Apart from its ten-meter wall, the Women's Re-education Through Labor Camp in Beijing looks more like one of the modern housing complexes favored by the capital's nouveaux riches than a correctional facility. Its pink-colored buildings, grecian columns, expansive lawns, rose beds and plane trees welcomed the first inmates in March. "It feels inviting," enthuses the warden, Zhu Xiaoli. One of her underlings chimes in, "We don't want to make it like a fortress. It should be lively and human."
Little, however, is human about China's re-education through labour (RTL) system. The 900-odd prisoners at Miss Zhu's $6.7m camp are serving sentences of up to three years, entirely at the recommendation of the police without having had a chance to defend themselves in court. Most of the inmates are drug addicts (about 40%), followers of the Falun Gong spiritual movement (28%) and prostitutes (about 10%). Their offences are considered too minor for punishment in the regular prison system, whose inmates are tried in court. Yet instead of being fined, put on probation or sentenced to community service, they are incarcerated like convicted criminals with little difference between their institution and a normal jail, except in this case for the architecture and color scheme. The Beijing RTL camp happens to be a showcase for foreign visitors. Most of the other 300-odd RTL facilities in China are indistinguishable from prisons. The justice ministry says there are some 260,000 people now serving in the RTL system, compared with more than 1.3m in prisons (which are often confusingly referred to as "reform through labor" camps). The true numbers are probably greater. Bizarrely, a minor offender could end up with more time inside than a violent criminal. The maximum RTL sentence is three years, extendable to four for those who behave badly. In the regular prison system, a rapist or robber could be out after three years.
China's courts, unencumbered by juries, are hardly impartial.
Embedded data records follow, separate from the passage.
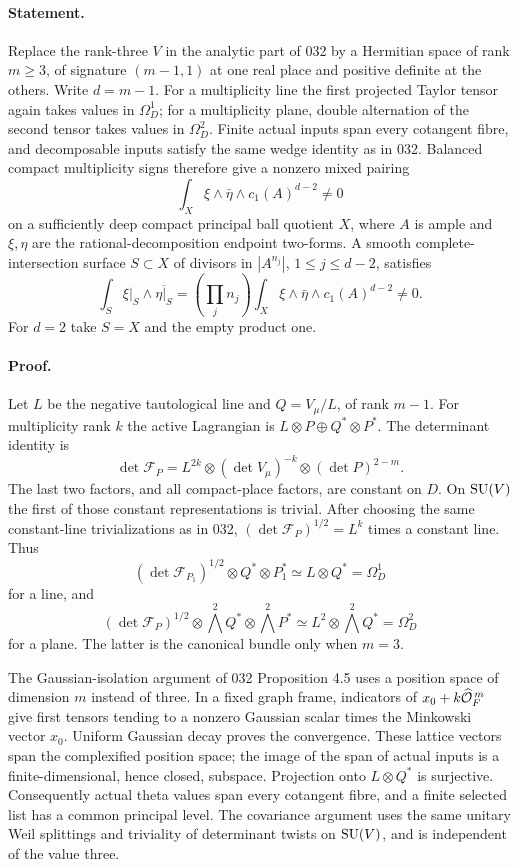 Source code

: \documentclass[11pt]{article}
\theoremstyle{definition}\newtheorem{definition}[theorem]{Definition}\newtheorem{remark}[theorem]{Remark}
\begin{document}
\paragraph{Statement.}
Replace the rank-three $V$ in the analytic part of 032 by a Hermitian
space of rank $m\geq3$, of signature $(m-1,1)$ at one real place and
positive definite at the others. Write $d=m-1$. For a multiplicity line
the first projected Taylor tensor again takes values in $\Omega_D^1$;
for a multiplicity plane, double alternation of the second tensor takes
values in $\Omega_D^2$. Finite actual inputs span every cotangent
fibre, and decomposable inputs satisfy the same wedge identity as in
032. Balanced compact multiplicity signs therefore give a nonzero
mixed pairing
\begin{equation}\label{A4-pair}
 \int_X\xi\wedge\bar\eta\wedge c_1(A)^{d-2}\ne0
\end{equation}
on a sufficiently deep compact principal ball quotient $X$, where
$A$ is ample and $\xi,\eta$ are the rational-decomposition endpoint
two-forms. A smooth complete-intersection surface $S\subset X$ of
divisors in $|A^{n_j}|$, $1\leq j\leq d-2$, satisfies
\[
 \int_S\xi|_S\wedge\overline{\eta|_S}
 =\left(\prod_jn_j\right)
      \int_X\xi\wedge\bar\eta\wedge c_1(A)^{d-2}\ne0.
\]
For $d=2$ take $S=X$ and the empty product one.

\paragraph{Proof.}
Let $L$ be the negative tautological line and $Q=V_\mu/L$, of rank
$m-1$. For multiplicity rank $k$ the active Lagrangian is
$L\otimes P\oplus Q^*\otimes P^*$. The determinant identity is
\[
 \det\mathcal F_P
 =L^{2k}\otimes(\det V_\mu)^{-k}\otimes(\det P)^{2-m}.
\]
The last two factors, and all compact-place factors, are constant on
$D$. On $\operatorname{SU}(V)$ the first of those constant representations is
trivial. After choosing the same constant-line trivializations as in
032, $(\det\mathcal F_P)^{1/2}=L^k$ times a constant line. Thus
\[
 (\det\mathcal F_{P_1})^{1/2}\otimes Q^*\otimes P_1^*
       \simeq L\otimes Q^*=\Omega_D^1
\]
for a line, and
\[
 (\det\mathcal F_P)^{1/2}\otimes
             \bigwedge^2Q^*\otimes\bigwedge^2P^*
       \simeq L^2\otimes\bigwedge^2Q^*=\Omega_D^2
\]
for a plane. The latter is the canonical bundle only when $m=3$.

The Gaussian-isolation argument of 032 Proposition 4.5 uses a position
space of dimension $m$ instead of three. In a fixed graph frame,
indicators of $x_0+k\widehat{\mathcal O}_F^{\,m}$ give first tensors tending
to a nonzero Gaussian scalar times the Minkowski vector $x_0$.
Uniform Gaussian decay proves the convergence. These lattice vectors
span the complexified position space; the image of the span of actual
inputs is a finite-dimensional, hence closed, subspace. Projection
onto $L\otimes Q^*$ is surjective. Consequently actual theta values
span every cotangent fibre, and a finite selected list has a common
principal level. The covariance argument uses the same unitary Weil
splittings and triviality of determinant twists on $\operatorname{SU}(V)$, and is
independent of the value three.
\end{document}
Yet the secretive process whereby police-dominated committees hand out RTL sentences is especially open to abuse. Even officials admit that there is a problem. A book of guidelines for handling RTL cases, published in China in July, acknowledged that the sentencing procedure was not in accord with the International Covenant on Civil and Political Rights, which China signed in 1998 but has yet to ratify. Nor, it said, was it compatible with China's own judicial system. Some RTL committees send to labor camps even those involved simply in immoral behavior or civil disputes.
Lorne Craner, a senior American diplomat who was in China this week for talks about human rights, said his hosts had for the first time agreed unconditionally to invite United Nations' investigators to look into abuses, including the jailing of citizens without due procedure. But while this was an unusual gesture by China to a country it normally resents for pontificating on human rights, there is little likelihood that the RTL system will be scrapped or significantly modified any time soon.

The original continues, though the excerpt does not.